Setting certain macros in Makevars will prevent R CMD SHLIB setting them: in particular if Makevars sets ‘OBJECTS’ it will not be set on the make command line. This can be useful in conjunction with implicit rules to allow other types of source code to be compiled and included in the shared object.

Note that Makevars should not normally contain targets, as it is (except on Windows) included before the default makefile and make is called without an explicit target. To circumvent that, use a suitable phony target before any actual targets: for example fastICA has

     SLAMC_FFLAGS=$(R_XTRA_FFLAGS) $(FPICFLAGS) $(SHLIB_FFLAGS) $(SAFE_FFLAGS)
     
     all: $(SHLIB)
     
     slamc.o: slamc.f
             $(F77) $(SLAMC_FFLAGS) -c -o slamc.o slamc.f

to ensure that the LAPACK routines find some constants without infinite looping. The Windows equivalent is

     slamc.o: slamc.f
             $(F77) $(SAFE_FFLAGS) -c -o slamc.o slamc.f

More generally, on a Unix-alike one could have something like

     .PHONY: all
     
     all: before $(SHLIB) after
     
     before:
             Things that need to be done first like creating libraries
     
     after:
             Cleanup needed after 'before'

On Windows, one can add dependencies to the ‘all’ target (which is what will get called), e.g. (based on package rcom)

     all: ../inst/tst/bin/rcom_test.exe extraclean
     
     ../inst/tst/bin/rcom_test.exe: rcom_test.exe
     	$(MKDIR) -p ../inst/tst/bin
     	$(CP) $? $ rcom_test.exe: rcom_test.o
     rcom_test-LIBS = -L. -lsupc++ -luuid -lole32 -loleaut32
     
     extraclean:
             $(RM) rcom_test.exe

The added dependencies will be built after the DLL: it is also possible (but not advisable) to have a target ‘all’ with commands (rather than dependencies)

There are two another targets, ‘before’ and ‘after’, which by default have neither dependencies nor commands so can be overridden in a Makevars.win.

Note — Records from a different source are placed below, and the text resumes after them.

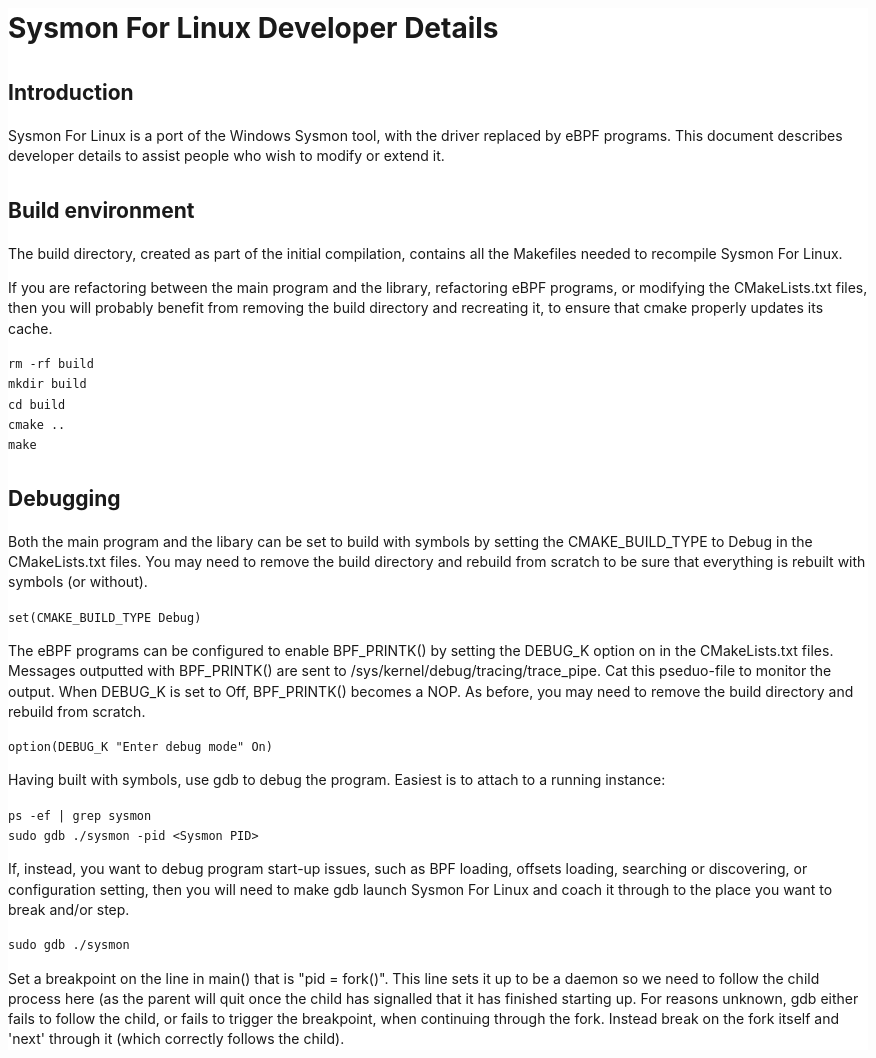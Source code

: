 # Sysmon For Linux Developer Details

## Introduction

Sysmon For Linux is a port of the Windows Sysmon tool, with the driver
replaced by eBPF programs.  This document describes developer details to
assist people who wish to modify or extend it.

## Build environment

The build directory, created as part of the initial compilation, contains all
the Makefiles needed to recompile Sysmon For Linux.

If you are refactoring between the main program and the library, refactoring
eBPF programs, or modifying the CMakeLists.txt files, then you will probably
benefit from removing the build directory and recreating it, to ensure that
cmake properly updates its cache.
```
rm -rf build
mkdir build
cd build
cmake ..
make
```

## Debugging

Both the main program and the libary can be set to build with symbols by
setting the CMAKE\_BUILD\_TYPE to Debug in the CMakeLists.txt files.  You may
need to remove the build directory and rebuild from scratch to be sure that
everything is rebuilt with symbols (or without).
```
set(CMAKE_BUILD_TYPE Debug)
```
The eBPF programs can be configured to enable BPF\_PRINTK() by setting the
DEBUG\_K option on in the CMakeLists.txt files.  Messages outputted with
BPF\_PRINTK() are sent to /sys/kernel/debug/tracing/trace\_pipe.  Cat this
pseduo-file to monitor the output.  When DEBUG\_K is set to Off, BPF\_PRINTK()
becomes a NOP.  As before, you may need to remove the build directory and
rebuild from scratch.
```
option(DEBUG_K "Enter debug mode" On)
```

Having built with symbols, use gdb to debug the program.  Easiest is to attach
to a running instance:
```
ps -ef | grep sysmon
sudo gdb ./sysmon -pid <Sysmon PID>
```

If, instead, you want to debug program start-up issues, such as BPF loading,
offsets loading, searching or discovering, or configuration setting, then you
will need to make gdb launch Sysmon For Linux and coach it through to the
place you want to break and/or step.
```
sudo gdb ./sysmon
```
Set a breakpoint on the line in main() that is "pid = fork()".  This line sets
it up to be a daemon so we need to follow the child process here (as the
parent will quit once the child has signalled that it has finished starting
up.  For reasons unknown, gdb either fails to follow the child, or fails to
trigger the breakpoint, when continuing through the fork. Instead break on the
fork itself and 'next' through it (which correctly follows the child).
```
```
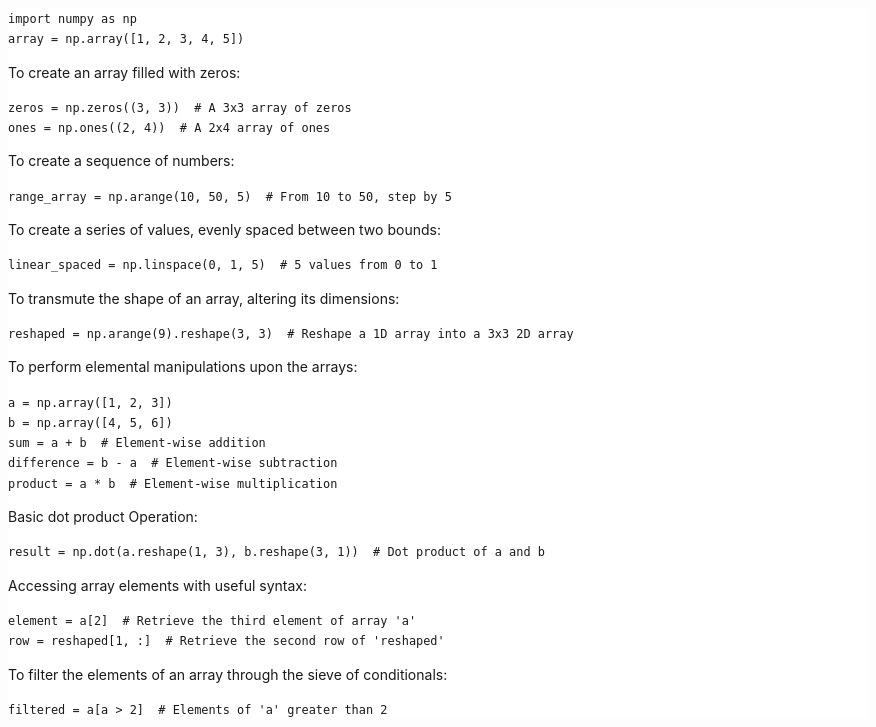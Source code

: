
 ```
import numpy as np
array = np.array([1, 2, 3, 4, 5])
```


To create an array filled with zeros:

```
zeros = np.zeros((3, 3))  # A 3x3 array of zeros
ones = np.ones((2, 4))  # A 2x4 array of ones
```


To create a sequence of numbers:

```
range_array = np.arange(10, 50, 5)  # From 10 to 50, step by 5
```


To create a series of values, evenly spaced between two bounds:

```
linear_spaced = np.linspace(0, 1, 5)  # 5 values from 0 to 1
```


To transmute the shape of an array, altering its dimensions:

```
reshaped = np.arange(9).reshape(3, 3)  # Reshape a 1D array into a 3x3 2D array
```


To perform elemental manipulations upon the arrays:

```
a = np.array([1, 2, 3])
b = np.array([4, 5, 6])
sum = a + b  # Element-wise addition
difference = b - a  # Element-wise subtraction
product = a * b  # Element-wise multiplication
```


Basic dot product Operation:

```
result = np.dot(a.reshape(1, 3), b.reshape(3, 1))  # Dot product of a and b
```


Accessing array elements with useful syntax:

```
element = a[2]  # Retrieve the third element of array 'a'
row = reshaped[1, :]  # Retrieve the second row of 'reshaped'
```


To filter the elements of an array through the sieve of conditionals:

```
filtered = a[a > 2]  # Elements of 'a' greater than 2
```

Next: , Previous: Using Makevars, Up: Configure and cleanup

1.2.2 Configure example

It may be helpful to give an extended example of using a configure script to create a src/Makevars file: this is based on that in the RODBC package.

The configure.ac file follows: configure is created from this by running autoconf in the top-level package directory (containing configure.ac).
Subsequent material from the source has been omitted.